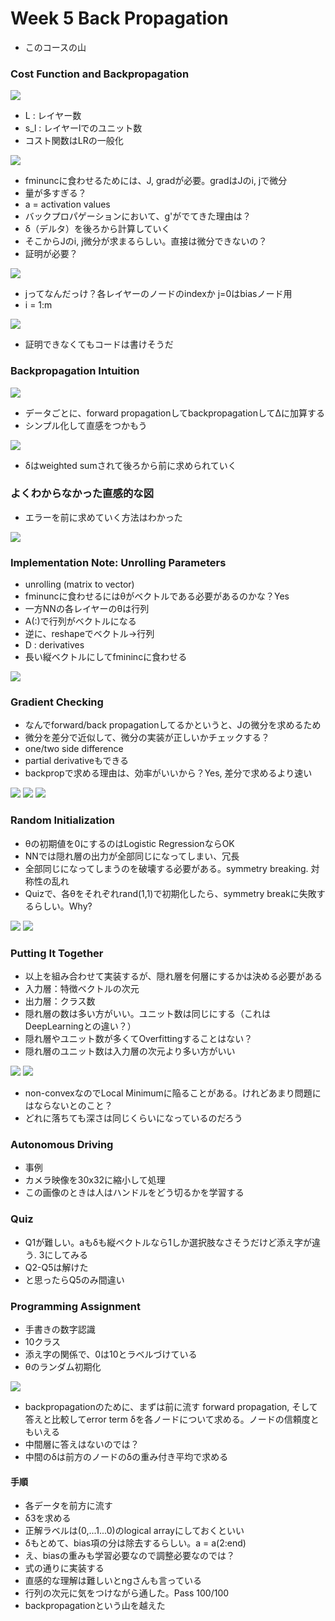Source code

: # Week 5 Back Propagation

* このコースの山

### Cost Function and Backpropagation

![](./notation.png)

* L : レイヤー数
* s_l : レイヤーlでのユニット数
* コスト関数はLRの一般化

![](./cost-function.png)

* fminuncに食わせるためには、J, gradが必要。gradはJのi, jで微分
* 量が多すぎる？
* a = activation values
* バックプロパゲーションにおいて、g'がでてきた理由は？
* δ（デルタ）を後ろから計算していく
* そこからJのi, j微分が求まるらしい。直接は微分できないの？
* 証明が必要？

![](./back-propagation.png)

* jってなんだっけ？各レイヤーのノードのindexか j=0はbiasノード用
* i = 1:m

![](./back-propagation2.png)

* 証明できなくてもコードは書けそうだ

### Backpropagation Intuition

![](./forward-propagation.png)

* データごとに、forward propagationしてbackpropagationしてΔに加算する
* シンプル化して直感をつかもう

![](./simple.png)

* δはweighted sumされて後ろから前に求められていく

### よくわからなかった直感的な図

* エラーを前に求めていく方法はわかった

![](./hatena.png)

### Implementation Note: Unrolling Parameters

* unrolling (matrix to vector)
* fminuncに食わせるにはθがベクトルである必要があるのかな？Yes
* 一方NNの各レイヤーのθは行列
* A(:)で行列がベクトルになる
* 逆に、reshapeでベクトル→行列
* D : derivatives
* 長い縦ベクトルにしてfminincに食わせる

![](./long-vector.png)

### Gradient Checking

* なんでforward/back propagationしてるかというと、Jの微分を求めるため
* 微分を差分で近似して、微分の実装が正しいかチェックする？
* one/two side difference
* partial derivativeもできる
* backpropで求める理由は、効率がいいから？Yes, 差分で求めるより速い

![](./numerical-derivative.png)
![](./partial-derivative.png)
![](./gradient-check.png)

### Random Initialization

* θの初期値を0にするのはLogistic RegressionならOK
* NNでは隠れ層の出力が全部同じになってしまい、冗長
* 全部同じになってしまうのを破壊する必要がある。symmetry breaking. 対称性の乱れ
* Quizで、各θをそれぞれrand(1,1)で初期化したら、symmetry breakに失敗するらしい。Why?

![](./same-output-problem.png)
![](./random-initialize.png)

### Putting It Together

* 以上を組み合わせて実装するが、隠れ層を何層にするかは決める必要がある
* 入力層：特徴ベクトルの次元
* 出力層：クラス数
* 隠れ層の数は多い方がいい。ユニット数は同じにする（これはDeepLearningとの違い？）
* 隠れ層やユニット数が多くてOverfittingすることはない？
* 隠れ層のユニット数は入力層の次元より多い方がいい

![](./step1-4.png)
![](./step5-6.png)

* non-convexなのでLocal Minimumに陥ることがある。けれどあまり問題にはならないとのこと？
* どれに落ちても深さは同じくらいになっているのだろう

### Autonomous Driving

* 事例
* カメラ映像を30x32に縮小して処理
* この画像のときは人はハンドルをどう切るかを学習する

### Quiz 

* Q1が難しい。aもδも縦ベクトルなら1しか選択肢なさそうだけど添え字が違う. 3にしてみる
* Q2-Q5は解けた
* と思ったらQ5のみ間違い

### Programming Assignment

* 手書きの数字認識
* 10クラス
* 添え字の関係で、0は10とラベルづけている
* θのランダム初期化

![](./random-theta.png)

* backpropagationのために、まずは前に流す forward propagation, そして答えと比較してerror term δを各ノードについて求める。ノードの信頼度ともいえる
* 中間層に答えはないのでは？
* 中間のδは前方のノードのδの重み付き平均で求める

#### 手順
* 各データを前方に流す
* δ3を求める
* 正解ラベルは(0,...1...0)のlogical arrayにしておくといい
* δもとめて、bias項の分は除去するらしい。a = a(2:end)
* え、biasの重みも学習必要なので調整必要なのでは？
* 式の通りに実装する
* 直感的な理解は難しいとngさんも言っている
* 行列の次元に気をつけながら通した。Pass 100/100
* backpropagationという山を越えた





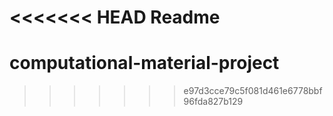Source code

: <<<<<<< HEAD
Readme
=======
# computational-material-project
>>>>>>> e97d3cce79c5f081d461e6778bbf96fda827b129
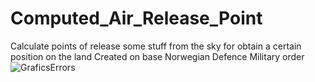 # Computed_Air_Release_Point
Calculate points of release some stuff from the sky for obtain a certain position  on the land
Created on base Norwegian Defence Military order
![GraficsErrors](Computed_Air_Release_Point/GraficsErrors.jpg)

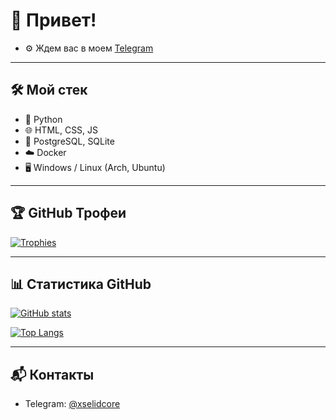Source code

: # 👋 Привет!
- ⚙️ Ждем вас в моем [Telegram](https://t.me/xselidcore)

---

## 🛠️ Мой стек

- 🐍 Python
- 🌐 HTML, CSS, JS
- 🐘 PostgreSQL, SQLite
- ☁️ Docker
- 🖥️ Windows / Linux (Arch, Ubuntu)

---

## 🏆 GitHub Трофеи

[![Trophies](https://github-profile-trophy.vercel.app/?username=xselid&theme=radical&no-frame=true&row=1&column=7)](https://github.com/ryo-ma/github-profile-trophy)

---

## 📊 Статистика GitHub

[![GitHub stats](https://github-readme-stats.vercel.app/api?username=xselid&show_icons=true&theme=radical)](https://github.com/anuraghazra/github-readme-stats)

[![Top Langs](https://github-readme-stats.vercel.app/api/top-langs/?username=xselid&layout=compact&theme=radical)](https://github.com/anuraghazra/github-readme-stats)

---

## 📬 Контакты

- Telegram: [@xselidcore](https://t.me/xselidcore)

- [Work instruction]: Each line of the data above needs to be retyped as it is, without any picture.

- [Output for this task]:
Source code

: # Week 5 Back Propagation

* このコースの山

### Cost Function and Backpropagation

![](./notation.png)

* L : レイヤー数
* s_l : レイヤーlでのユニット数
* コスト関数はLRの一般化

![](./cost-function.png)

* fminuncに食わせるためには、J, gradが必要。gradはJのi, jで微分
* 量が多すぎる？
* a = activation values
* バックプロパゲーションにおいて、g'がでてきた理由は？
* δ（デルタ）を後ろから計算していく
* そこからJのi, j微分が求まるらしい。直接は微分できないの？
* 証明が必要？

![](./back-propagation.png)

* jってなんだっけ？各レイヤーのノードのindexか j=0はbiasノード用
* i = 1:m

![](./back-propagation2.png)

* 証明できなくてもコードは書けそうだ

### Backpropagation Intuition

![](./forward-propagation.png)

* データごとに、forward propagationしてbackpropagationしてΔに加算する
* シンプル化して直感をつかもう

![](./simple.png)

* δはweighted sumされて後ろから前に求められていく

### よくわからなかった直感的な図

* エラーを前に求めていく方法はわかった

![](./hatena.png)

### Implementation Note: Unrolling Parameters

* unrolling (matrix to vector)
* fminuncに食わせるにはθがベクトルである必要があるのかな？Yes
* 一方NNの各レイヤーのθは行列
* A(:)で行列がベクトルになる
* 逆に、reshapeでベクトル→行列
* D : derivatives
* 長い縦ベクトルにしてfminincに食わせる

![](./long-vector.png)

### Gradient Checking

* なんでforward/back propagationしてるかというと、Jの微分を求めるため
* 微分を差分で近似して、微分の実装が正しいかチェックする？
* one/two side difference
* partial derivativeもできる
* backpropで求める理由は、効率がいいから？Yes, 差分で求めるより速い

![](./numerical-derivative.png)
![](./partial-derivative.png)
![](./gradient-check.png)

### Random Initialization

* θの初期値を0にするのはLogistic RegressionならOK
* NNでは隠れ層の出力が全部同じになってしまい、冗長
* 全部同じになってしまうのを破壊する必要がある。symmetry breaking. 対称性の乱れ
* Quizで、各θをそれぞれrand(1,1)で初期化したら、symmetry breakに失敗するらしい。Why?

![](./same-output-problem.png)
![](./random-initialize.png)

### Putting It Together

* 以上を組み合わせて実装するが、隠れ層を何層にするかは決める必要がある
* 入力層：特徴ベクトルの次元
* 出力層：クラス数
* 隠れ層の数は多い方がいい。ユニット数は同じにする（これはDeepLearningとの違い？）
* 隠れ層やユニット数が多くてOverfittingすることはない？
* 隠れ層のユニット数は入力層の次元より多い方がいい

![](./step1-4.png)
![](./step5-6.png)

* non-convexなのでLocal Minimumに陥ることがある。けれどあまり問題にはならないとのこと？
* どれに落ちても深さは同じくらいになっているのだろう

### Autonomous Driving

* 事例
* カメラ映像を30x32に縮小して処理
* この画像のときは人はハンドルをどう切るかを学習する

### Quiz 

* Q1が難しい。aもδも縦ベクトルなら1しか選択肢なさそうだけど添え字が違う. 3にしてみる
* Q2-Q5は解けた
* と思ったらQ5のみ間違い

### Programming Assignment

* 手書きの数字認識
* 10クラス
* 添え字の関係で、0は10とラベルづけている
* θのランダム初期化

![](./random-theta.png)

* backpropagationのために、まずは前に流す forward propagation, そして答えと比較してerror term δを各ノードについて求める。ノードの信頼度ともいえる
* 中間層に答えはないのでは？
* 中間のδは前方のノードのδの重み付き平均で求める

#### 手順
* 各データを前方に流す
* δ3を求める
* 正解ラベルは(0,...1...0)のlogical arrayにしておくといい
* δもとめて、bias項の分は除去するらしい。a = a(2:end)
* え、biasの重みも学習必要なので調整必要なのでは？
* 式の通りに実装する
* 直感的な理解は難しいとngさんも言っている
* 行列の次元に気をつけながら通した。Pass 100/100
* backpropagationという山を越えた





Source code

: <<<<<<< HEAD
Readme
=======
# computational-material-project
>>>>>>> e97d3cce79c5f081d461e6778bbf96fda827b129
 # Computed_Air_Release_Point
Calculate points of release some stuff from the sky for obtain a certain position  on the land
Created on base Norwegian Defence Military order
![GraficsErrors](Computed_Air_Release_Point/GraficsErrors.jpg)

Source code

: # 👋 Привет!
- ⚙️ Ждем вас в моем [Telegram](https://t.me/xselidcore)

---

## 🛠️ Мой стек

- 🐍 Python
- 🌐 HTML, CSS, JS
- 🐘 PostgreSQL, SQLite
- ☁️ Docker
- 🖥️ Windows / Linux (Arch, Ubuntu)

---

## 🏆 GitHub Трофеи

[![Trophies](https://github-profile-trophy.vercel.app/?username=xselid&theme=radical&no-frame=true&row=1&column=7)](https://github.com/ryo-ma/github-profile-trophy)

---

## 📊 Статистика GitHub

[![GitHub stats](https://github-readme-stats.vercel.app/api?username=xselid&show_icons=true&theme=radical)](https://github.com/anuraghazra/github-readme-stats)

[![Top Langs](https://github-readme-stats.vercel.app/api/top-langs/?username=xselid&layout=compact&theme=radical)](https://github.com/anuraghazra/github-readme-stats)

---

## 📬 Контакты

- Telegram: [@xselidcore](https://t.me/xselidcore)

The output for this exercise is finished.